### AVAILABLE RECORDS

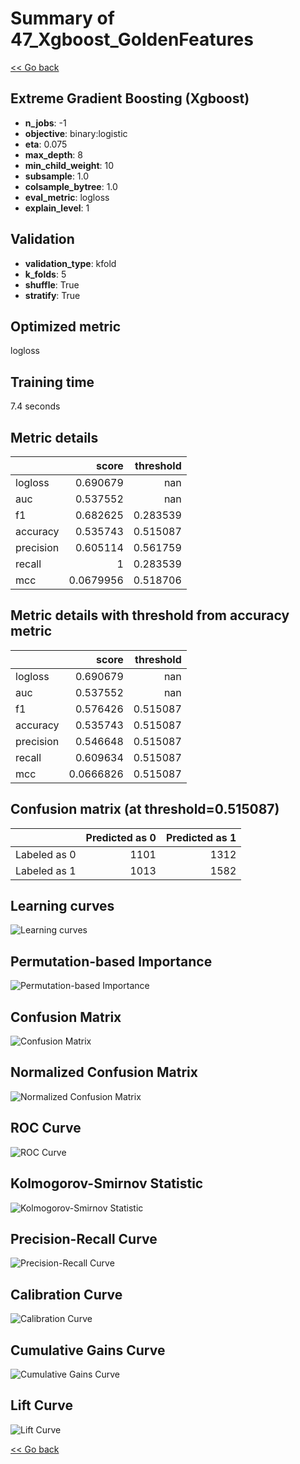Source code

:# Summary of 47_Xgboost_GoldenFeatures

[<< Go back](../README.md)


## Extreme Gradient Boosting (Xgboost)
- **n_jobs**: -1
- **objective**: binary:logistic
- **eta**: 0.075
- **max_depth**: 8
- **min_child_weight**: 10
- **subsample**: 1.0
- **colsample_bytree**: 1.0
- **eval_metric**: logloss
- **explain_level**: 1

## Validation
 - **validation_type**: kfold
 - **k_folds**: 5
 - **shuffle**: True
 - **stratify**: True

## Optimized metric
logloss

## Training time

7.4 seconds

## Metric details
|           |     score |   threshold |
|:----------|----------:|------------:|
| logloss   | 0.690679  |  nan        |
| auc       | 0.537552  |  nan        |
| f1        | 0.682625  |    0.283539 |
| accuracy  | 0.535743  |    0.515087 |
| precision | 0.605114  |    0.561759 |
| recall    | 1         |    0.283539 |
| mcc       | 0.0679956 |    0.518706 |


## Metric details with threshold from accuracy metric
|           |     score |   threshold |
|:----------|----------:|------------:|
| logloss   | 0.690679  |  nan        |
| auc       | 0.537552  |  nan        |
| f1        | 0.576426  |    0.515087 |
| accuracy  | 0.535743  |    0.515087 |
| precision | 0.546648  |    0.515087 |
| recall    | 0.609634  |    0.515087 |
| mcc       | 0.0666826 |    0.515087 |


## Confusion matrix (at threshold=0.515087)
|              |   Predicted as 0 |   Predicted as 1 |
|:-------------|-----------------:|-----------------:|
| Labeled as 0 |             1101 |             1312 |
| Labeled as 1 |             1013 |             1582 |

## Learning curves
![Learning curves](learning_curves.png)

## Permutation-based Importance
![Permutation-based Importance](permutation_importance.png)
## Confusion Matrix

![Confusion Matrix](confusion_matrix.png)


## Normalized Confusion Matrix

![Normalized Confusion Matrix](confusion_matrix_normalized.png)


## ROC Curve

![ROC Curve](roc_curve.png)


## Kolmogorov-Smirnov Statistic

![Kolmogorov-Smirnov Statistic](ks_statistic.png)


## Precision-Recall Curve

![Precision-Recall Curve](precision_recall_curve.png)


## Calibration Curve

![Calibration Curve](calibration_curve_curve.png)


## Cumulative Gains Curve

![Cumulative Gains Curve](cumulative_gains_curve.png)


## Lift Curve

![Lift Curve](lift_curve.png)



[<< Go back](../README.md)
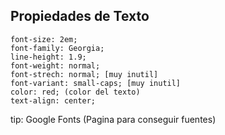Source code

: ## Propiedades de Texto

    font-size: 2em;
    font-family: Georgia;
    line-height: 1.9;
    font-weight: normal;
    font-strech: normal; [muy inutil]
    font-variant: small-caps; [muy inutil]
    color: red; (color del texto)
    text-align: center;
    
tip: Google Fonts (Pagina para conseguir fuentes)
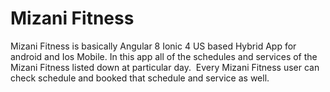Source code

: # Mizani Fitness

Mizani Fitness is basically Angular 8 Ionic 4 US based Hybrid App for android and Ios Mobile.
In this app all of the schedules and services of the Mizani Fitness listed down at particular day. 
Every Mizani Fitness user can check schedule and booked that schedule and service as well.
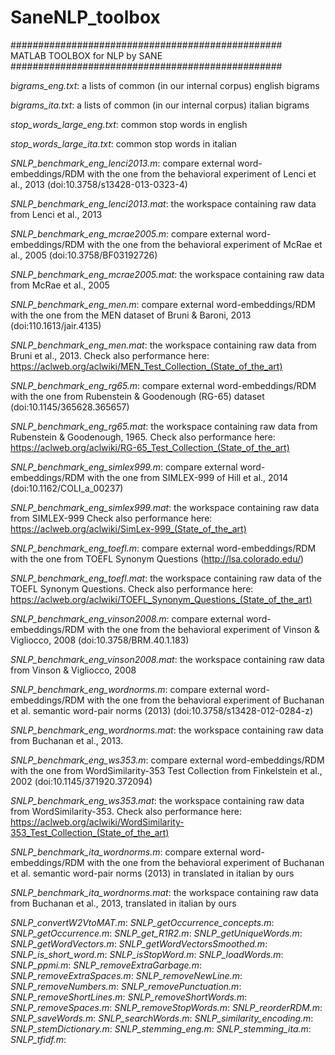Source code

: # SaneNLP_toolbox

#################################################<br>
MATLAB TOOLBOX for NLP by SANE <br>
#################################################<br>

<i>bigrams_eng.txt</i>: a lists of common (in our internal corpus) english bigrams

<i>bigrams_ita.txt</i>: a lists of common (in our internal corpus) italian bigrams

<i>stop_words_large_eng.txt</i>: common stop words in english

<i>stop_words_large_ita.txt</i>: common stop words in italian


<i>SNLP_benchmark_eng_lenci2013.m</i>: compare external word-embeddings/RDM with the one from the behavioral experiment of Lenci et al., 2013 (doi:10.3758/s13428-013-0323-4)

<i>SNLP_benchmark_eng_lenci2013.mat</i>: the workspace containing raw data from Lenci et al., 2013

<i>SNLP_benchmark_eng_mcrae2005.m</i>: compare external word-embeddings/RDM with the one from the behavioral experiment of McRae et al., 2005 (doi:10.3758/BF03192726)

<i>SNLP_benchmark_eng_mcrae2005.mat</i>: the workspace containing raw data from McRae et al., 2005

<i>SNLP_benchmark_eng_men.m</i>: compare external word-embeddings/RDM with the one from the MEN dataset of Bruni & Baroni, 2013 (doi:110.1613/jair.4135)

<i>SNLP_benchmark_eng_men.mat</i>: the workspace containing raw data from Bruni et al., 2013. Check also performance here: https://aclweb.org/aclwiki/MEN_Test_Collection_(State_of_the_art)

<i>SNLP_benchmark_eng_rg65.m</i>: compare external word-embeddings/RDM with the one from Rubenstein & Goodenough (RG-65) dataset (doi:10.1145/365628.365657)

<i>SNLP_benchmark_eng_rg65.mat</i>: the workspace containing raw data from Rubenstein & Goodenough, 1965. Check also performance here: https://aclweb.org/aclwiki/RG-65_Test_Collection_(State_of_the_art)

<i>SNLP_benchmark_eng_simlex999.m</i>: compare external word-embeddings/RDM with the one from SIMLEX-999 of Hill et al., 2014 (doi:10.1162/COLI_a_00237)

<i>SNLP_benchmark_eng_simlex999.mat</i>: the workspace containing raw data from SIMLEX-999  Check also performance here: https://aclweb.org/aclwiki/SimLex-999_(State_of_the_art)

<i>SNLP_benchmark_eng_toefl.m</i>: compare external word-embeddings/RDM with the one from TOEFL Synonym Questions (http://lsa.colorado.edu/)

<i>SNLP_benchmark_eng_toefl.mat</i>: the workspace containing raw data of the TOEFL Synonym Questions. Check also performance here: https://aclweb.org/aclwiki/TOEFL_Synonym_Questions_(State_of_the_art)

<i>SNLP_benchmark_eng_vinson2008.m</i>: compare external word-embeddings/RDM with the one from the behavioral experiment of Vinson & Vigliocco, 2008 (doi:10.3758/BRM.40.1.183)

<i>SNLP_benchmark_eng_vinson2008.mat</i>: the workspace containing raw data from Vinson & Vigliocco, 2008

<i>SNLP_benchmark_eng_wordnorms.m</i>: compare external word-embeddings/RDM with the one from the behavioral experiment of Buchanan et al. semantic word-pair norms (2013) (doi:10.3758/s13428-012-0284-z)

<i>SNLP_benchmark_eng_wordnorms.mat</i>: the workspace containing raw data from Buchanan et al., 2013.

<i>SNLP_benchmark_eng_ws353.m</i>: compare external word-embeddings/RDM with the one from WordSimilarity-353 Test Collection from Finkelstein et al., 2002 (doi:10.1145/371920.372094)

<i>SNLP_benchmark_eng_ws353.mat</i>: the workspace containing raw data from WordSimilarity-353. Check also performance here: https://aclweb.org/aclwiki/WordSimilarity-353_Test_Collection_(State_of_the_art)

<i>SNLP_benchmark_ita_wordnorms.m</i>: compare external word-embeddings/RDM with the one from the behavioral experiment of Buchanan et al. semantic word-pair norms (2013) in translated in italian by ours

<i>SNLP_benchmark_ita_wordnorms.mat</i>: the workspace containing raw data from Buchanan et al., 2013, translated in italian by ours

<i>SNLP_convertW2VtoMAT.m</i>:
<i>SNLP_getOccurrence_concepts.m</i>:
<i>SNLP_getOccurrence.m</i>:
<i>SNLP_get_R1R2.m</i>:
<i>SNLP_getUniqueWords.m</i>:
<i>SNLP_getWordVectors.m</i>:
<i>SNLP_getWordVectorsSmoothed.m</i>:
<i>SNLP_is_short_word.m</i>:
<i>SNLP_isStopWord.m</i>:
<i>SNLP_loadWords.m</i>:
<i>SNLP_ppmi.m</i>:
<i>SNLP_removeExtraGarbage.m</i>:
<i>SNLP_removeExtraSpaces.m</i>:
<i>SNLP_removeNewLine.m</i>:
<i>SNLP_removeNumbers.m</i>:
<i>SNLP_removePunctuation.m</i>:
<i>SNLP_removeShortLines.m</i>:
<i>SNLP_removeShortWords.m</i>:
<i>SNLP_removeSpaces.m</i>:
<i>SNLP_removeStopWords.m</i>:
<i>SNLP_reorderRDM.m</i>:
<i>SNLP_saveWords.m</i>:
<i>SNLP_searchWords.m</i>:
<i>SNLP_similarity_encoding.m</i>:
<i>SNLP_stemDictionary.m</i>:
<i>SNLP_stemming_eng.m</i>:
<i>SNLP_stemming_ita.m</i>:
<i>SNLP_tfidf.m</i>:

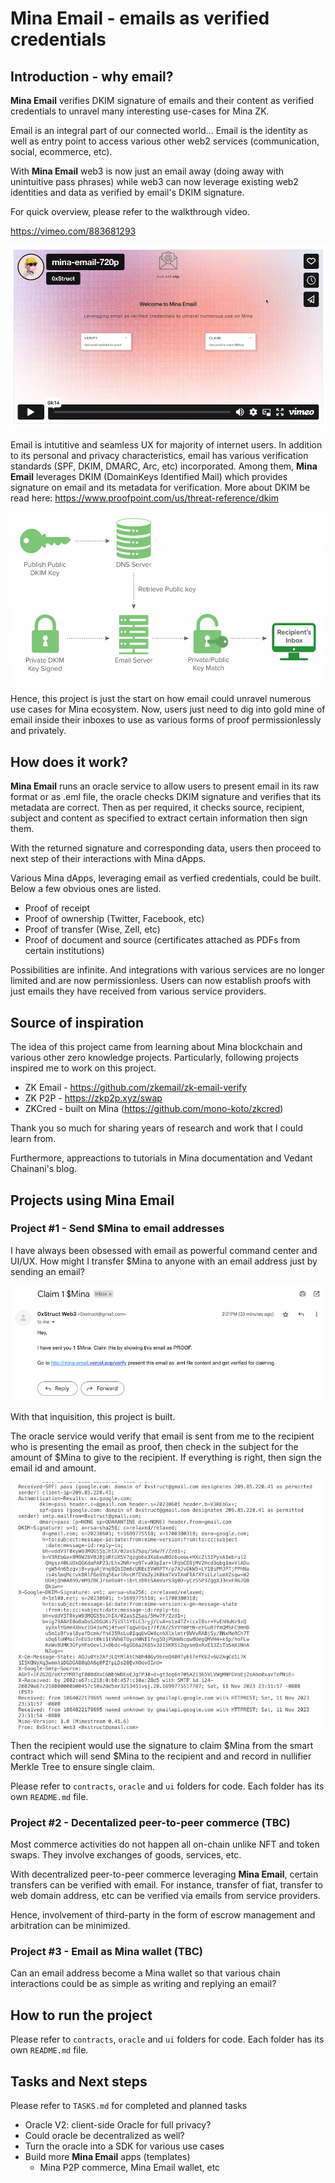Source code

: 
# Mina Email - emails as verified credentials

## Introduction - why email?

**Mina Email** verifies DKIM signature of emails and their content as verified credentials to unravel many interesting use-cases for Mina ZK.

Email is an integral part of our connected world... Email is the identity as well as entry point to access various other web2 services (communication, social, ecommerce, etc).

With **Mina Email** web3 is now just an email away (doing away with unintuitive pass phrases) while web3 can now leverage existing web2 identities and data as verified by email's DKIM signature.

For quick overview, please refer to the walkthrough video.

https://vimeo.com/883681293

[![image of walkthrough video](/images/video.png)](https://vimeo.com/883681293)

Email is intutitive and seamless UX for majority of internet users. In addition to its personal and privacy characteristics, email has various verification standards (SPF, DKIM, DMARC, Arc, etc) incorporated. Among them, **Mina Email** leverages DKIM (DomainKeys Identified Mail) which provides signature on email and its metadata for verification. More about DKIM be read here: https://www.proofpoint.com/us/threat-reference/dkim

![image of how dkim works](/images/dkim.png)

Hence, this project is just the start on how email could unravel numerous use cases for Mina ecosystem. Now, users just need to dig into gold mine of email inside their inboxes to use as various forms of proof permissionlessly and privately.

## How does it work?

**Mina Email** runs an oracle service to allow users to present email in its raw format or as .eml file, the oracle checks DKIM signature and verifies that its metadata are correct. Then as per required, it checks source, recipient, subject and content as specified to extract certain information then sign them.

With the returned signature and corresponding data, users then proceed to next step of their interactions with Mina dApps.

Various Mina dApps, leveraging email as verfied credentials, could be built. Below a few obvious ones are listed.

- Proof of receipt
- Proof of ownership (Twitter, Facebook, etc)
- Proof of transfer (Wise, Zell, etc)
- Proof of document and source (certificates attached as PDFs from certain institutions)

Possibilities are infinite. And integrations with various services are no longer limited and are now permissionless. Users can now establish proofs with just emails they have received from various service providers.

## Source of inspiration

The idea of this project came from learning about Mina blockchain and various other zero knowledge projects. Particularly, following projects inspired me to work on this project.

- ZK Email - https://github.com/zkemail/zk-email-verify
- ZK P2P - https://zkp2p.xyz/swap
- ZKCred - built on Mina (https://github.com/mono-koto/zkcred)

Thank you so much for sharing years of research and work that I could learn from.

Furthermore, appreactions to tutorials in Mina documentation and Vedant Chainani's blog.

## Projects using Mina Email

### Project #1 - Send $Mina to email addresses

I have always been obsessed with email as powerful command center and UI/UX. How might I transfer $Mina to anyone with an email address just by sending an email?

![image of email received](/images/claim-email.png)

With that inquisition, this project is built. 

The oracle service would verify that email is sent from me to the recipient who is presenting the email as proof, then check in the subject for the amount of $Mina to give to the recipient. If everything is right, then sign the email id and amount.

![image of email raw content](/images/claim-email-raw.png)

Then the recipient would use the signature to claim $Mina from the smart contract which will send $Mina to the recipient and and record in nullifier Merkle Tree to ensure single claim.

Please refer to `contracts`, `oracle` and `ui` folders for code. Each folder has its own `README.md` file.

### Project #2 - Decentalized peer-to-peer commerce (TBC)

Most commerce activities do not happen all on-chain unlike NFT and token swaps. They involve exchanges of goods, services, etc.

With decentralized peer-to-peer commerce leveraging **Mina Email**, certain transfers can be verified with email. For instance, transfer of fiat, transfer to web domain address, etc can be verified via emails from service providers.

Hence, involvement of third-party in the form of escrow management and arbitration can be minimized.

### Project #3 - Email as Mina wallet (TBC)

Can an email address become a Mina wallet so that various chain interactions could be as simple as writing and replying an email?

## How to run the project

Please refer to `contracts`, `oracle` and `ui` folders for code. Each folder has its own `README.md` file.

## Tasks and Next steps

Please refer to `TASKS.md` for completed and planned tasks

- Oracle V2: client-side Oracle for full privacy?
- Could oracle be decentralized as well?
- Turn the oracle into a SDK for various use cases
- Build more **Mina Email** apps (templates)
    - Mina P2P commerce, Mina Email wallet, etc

### WHAT YOU ARE ASKED TO DO
Using the material above, transcribe exactly the lines from the line with "<i>stop_words_large_eng.txt</i>: common stop" to the line with "<i>SNLP_benchmark_eng_vinson2008.m</i>: compare external"; both count, and nothing else goes in.

### FINAL ANSWER
<i>stop_words_large_eng.txt</i>: common stop words in english

<i>stop_words_large_ita.txt</i>: common stop words in italian


<i>SNLP_benchmark_eng_lenci2013.m</i>: compare external word-embeddings/RDM with the one from the behavioral experiment of Lenci et al., 2013 (doi:10.3758/s13428-013-0323-4)

<i>SNLP_benchmark_eng_lenci2013.mat</i>: the workspace containing raw data from Lenci et al., 2013

<i>SNLP_benchmark_eng_mcrae2005.m</i>: compare external word-embeddings/RDM with the one from the behavioral experiment of McRae et al., 2005 (doi:10.3758/BF03192726)

<i>SNLP_benchmark_eng_mcrae2005.mat</i>: the workspace containing raw data from McRae et al., 2005

<i>SNLP_benchmark_eng_men.m</i>: compare external word-embeddings/RDM with the one from the MEN dataset of Bruni & Baroni, 2013 (doi:110.1613/jair.4135)

<i>SNLP_benchmark_eng_men.mat</i>: the workspace containing raw data from Bruni et al., 2013. Check also performance here: https://aclweb.org/aclwiki/MEN_Test_Collection_(State_of_the_art)

<i>SNLP_benchmark_eng_rg65.m</i>: compare external word-embeddings/RDM with the one from Rubenstein & Goodenough (RG-65) dataset (doi:10.1145/365628.365657)

<i>SNLP_benchmark_eng_rg65.mat</i>: the workspace containing raw data from Rubenstein & Goodenough, 1965. Check also performance here: https://aclweb.org/aclwiki/RG-65_Test_Collection_(State_of_the_art)

<i>SNLP_benchmark_eng_simlex999.m</i>: compare external word-embeddings/RDM with the one from SIMLEX-999 of Hill et al., 2014 (doi:10.1162/COLI_a_00237)

<i>SNLP_benchmark_eng_simlex999.mat</i>: the workspace containing raw data from SIMLEX-999  Check also performance here: https://aclweb.org/aclwiki/SimLex-999_(State_of_the_art)

<i>SNLP_benchmark_eng_toefl.m</i>: compare external word-embeddings/RDM with the one from TOEFL Synonym Questions (http://lsa.colorado.edu/)

<i>SNLP_benchmark_eng_toefl.mat</i>: the workspace containing raw data of the TOEFL Synonym Questions. Check also performance here: https://aclweb.org/aclwiki/TOEFL_Synonym_Questions_(State_of_the_art)

<i>SNLP_benchmark_eng_vinson2008.m</i>: compare external word-embeddings/RDM with the one from the behavioral experiment of Vinson & Vigliocco, 2008 (doi:10.3758/BRM.40.1.183)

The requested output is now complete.